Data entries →
++++++++++

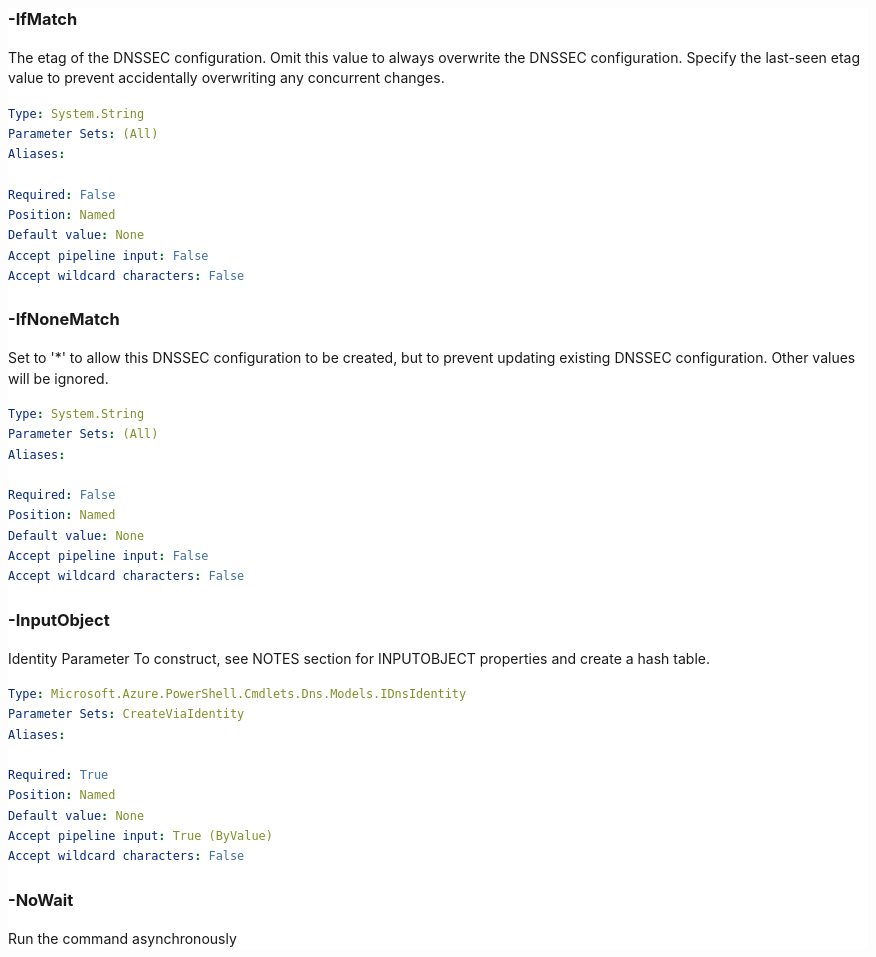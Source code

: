 ### -IfMatch
The etag of the DNSSEC configuration.
Omit this value to always overwrite the DNSSEC configuration.
Specify the last-seen etag value to prevent accidentally overwriting any concurrent changes.

```yaml
Type: System.String
Parameter Sets: (All)
Aliases:

Required: False
Position: Named
Default value: None
Accept pipeline input: False
Accept wildcard characters: False
```

### -IfNoneMatch
Set to '*' to allow this DNSSEC configuration to be created, but to prevent updating existing DNSSEC configuration.
Other values will be ignored.

```yaml
Type: System.String
Parameter Sets: (All)
Aliases:

Required: False
Position: Named
Default value: None
Accept pipeline input: False
Accept wildcard characters: False
```

### -InputObject
Identity Parameter
To construct, see NOTES section for INPUTOBJECT properties and create a hash table.

```yaml
Type: Microsoft.Azure.PowerShell.Cmdlets.Dns.Models.IDnsIdentity
Parameter Sets: CreateViaIdentity
Aliases:

Required: True
Position: Named
Default value: None
Accept pipeline input: True (ByValue)
Accept wildcard characters: False
```

### -NoWait
Run the command asynchronously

++++++++++

Copy out all the data above exactly as written. Skip the pictures.

Source code

: ### -IfMatch
The etag of the DNSSEC configuration.
Omit this value to always overwrite the DNSSEC configuration.
Specify the last-seen etag value to prevent accidentally overwriting any concurrent changes.

```yaml
Type: System.String
Parameter Sets: (All)
Aliases:

Required: False
Position: Named
Default value: None
Accept pipeline input: False
Accept wildcard characters: False
```

### -IfNoneMatch
Set to '*' to allow this DNSSEC configuration to be created, but to prevent updating existing DNSSEC configuration.
Other values will be ignored.

```yaml
Type: System.String
Parameter Sets: (All)
Aliases:

Required: False
Position: Named
Default value: None
Accept pipeline input: False
Accept wildcard characters: False
```

### -InputObject
Identity Parameter
To construct, see NOTES section for INPUTOBJECT properties and create a hash table.

```yaml
Type: Microsoft.Azure.PowerShell.Cmdlets.Dns.Models.IDnsIdentity
Parameter Sets: CreateViaIdentity
Aliases:

Required: True
Position: Named
Default value: None
Accept pipeline input: True (ByValue)
Accept wildcard characters: False
```

### -NoWait
Run the command asynchronously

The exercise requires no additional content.